Previously we mentioned that…
“It’s not simply enough that we build online products that are usable and functional. We also need to design experiences that bring delight, excitement, and engagement to people’s lives.”
If it’s not enough to build usable and functional products, how can we ensure we are bringing delight to our users? Is it simply a case of adding slick animations to the User Interface and creating a personalised copy to hook and engage your readers? Well, no!
User Experience delight isn’t just aesthetics. It’s also the usability of your product, the accomplishments your user feels, and how you exceed the user’s expectations of your product. To accomplish this, we must first understand the relationship between user needs and user delight. We can then differentiate between the two areas of UX Delight: Surface and Deep delight.
Definition: User Delight refers to any positive emotional effect that a user may have when interacting with a device or interface. User Delight may not always be expressed outwardly, but it can influence the behaviours and opinions formulated while using a website or application.
The above pyramid explains the hierarchy of User Needs and is adapted from Designing for Emotion by Aarron Walter.
As shown in Walter’s pyramid, when Designing for Emotion, our digital products must be:
Functional — they have to work to solve user problems.
Reliable — they need to be up and running at all times.
Usable — they offer a good user experience with emphasis on consistency. They also must be:
- Visceral — first feeling about a product (or initial impact).
- Behavioural — the total experience of using a product (how it performs).
- Reflective — how the product makes you feel (what the product evokes in the user).
Now that we have a better understanding of user needs and how this leads to user delight we can now focus on the two areas of UX Delight.

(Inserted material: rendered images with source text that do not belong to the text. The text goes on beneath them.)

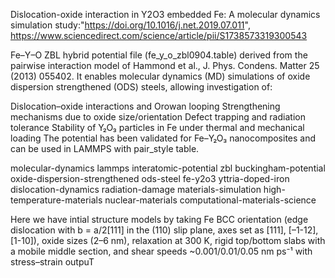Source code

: Dislocation-oxide interaction in Y2O3 embedded Fe: A molecular dynamics simulation study:"https://doi.org/10.1016/j.net.2019.07.011", https://www.sciencedirect.com/science/article/pii/S1738573319300543


Fe–Y–O ZBL hybrid potential file (fe_y_o_zbl0904.table) derived from the pairwise interaction model of Hammond et al., J. Phys. Condens. Matter 25 (2013) 055402.
It enables molecular dynamics (MD) simulations of oxide dispersion strengthened (ODS) steels, allowing investigation of:

Dislocation–oxide interactions and Orowan looping
Strengthening mechanisms due to oxide size/orientation
Defect trapping and radiation tolerance
Stability of Y₂O₃ particles in Fe under thermal and mechanical loading
The potential has been validated for Fe–Y₂O₃ nanocomposites and can be used in LAMMPS with pair_style table.

molecular-dynamics
lammps
interatomic-potential
zbl
buckingham-potential
oxide-dispersion-strengthened
ods-steel
fe-y2o3
yttria-doped-iron
dislocation-dynamics
radiation-damage
materials-simulation
high-temperature-materials
nuclear-materials
computational-materials-science



Here we have intial structure models by taking Fe BCC orientation (edge dislocation with b = a/2[111] in the (110) slip plane, axes set as [111], [–1-12], [1-10]), oxide sizes (2–6 nm), relaxation at 300 K, rigid top/bottom slabs with a mobile middle section, and shear speeds ~0.001/0.01/0.05 nm ps⁻¹ with stress–strain outpuT

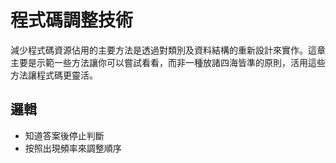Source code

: # 程式碼調整技術
減少程式碼資源佔用的主要方法是透過對類別及資料結構的重新設計來實作。這章主要是示範一些方法讓你可以嘗試看看，而非一種放諸四海皆準的原則，活用這些方法讓程式碼更靈活。
## 邏輯
* 知道答案後停止判斷
* 按照出現頻率來調整順序

<!--stackedit_data:
eyJoaXN0b3J5IjpbNDkwMTcyNDM2LC00MTA5NTYyNjldfQ==
-->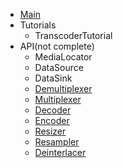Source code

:   * [Main](WikiMain.md)
  * Tutorials
    * TranscoderTutorial
  * API(not complete)
    * MediaLocator
    * DataSource
    * DataSink
    * [Demultiplexer](Demultiplexer.md)
    * [Multiplexer](Multiplexer.md)
    * [Decoder](Decoder.md)
    * [Encoder](Encoder.md)
    * [Resizer](Resizer.md)
    * [Resampler](Resampler.md)
    * [Deinterlacer](Deinterlacer.md)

- Surface delight refers to the things that are often very obvious and visceral in order to convey delight. We can create positive first impressions by drawing strong attention to our products and features.
1. Beautiful User Interfaces
High-quality and beautiful UI Design is an obvious way to add delight. However, bare in mind UI design does not necessarily go hand-in-hand with good UX design. UI decisions should always be based on UX research and aid in achieving the user’s goals.
Microcopy is another aspect of UX design that can instantly add delight. Microcopy is text that you include on forms, call to action buttons, footers, and 404 pages, for example. It can offer guidance if your users run into errors, or help reassure them before deciding to commit to something.
For many companies, microcopy is an afterthought and often overlooked as an opportunity to connect with your users. Adding a friendly approach to errors or confirmations can make the user feel more comfortable…
Captivating (simple, fast, vivid, meaningful) animations can add surprise and delight. For example animation added to hamburger navigation can often make the interaction more engaging and fun.
4. Affordance Transitions and Gestures
Affordance refers to “a situation where an object’s sensory characteristics intuitively imply its functionality and use.” — Crowdcube
For example, think switch inputs with labels, and the engaging on/off states. Including a smooth intuitive transition between these states adds a layer of delight.
Using the right font or style helps to achieve a visible hierarchy between headlines and paragraphs. Designers must implement scalable typography so that websites and apps fit every device, regardless of screen size.
While surface delight is important, it’s deep delight that actually makes your product pleasurable.
A delightful user experience is often about invisibility, it’s behavioural. Something that “just works” can be extremely delightful.
If we create products that are friction-less and encourage users to get into that flow state, we’re creating happy, productive users and a deeper level of delight. Keeping users in a flow is about minimizing pain points, frustration and anxiety that users may experience throughout their user journey.
The user’s delight is reflective of their experience.
“Delight isn’t about your website or product at all, it’s actually about your user.”
Delight is in how you can help users become better at the thing they’re trying to achieve. We need to research who our customers are, what’s important to them, and not just what they do on their screen.
If you are answering these questions and striving to deliver the best means to meet them; you have more chance of creating those experiences that bring delight, excitement, and engagement to people’s lives.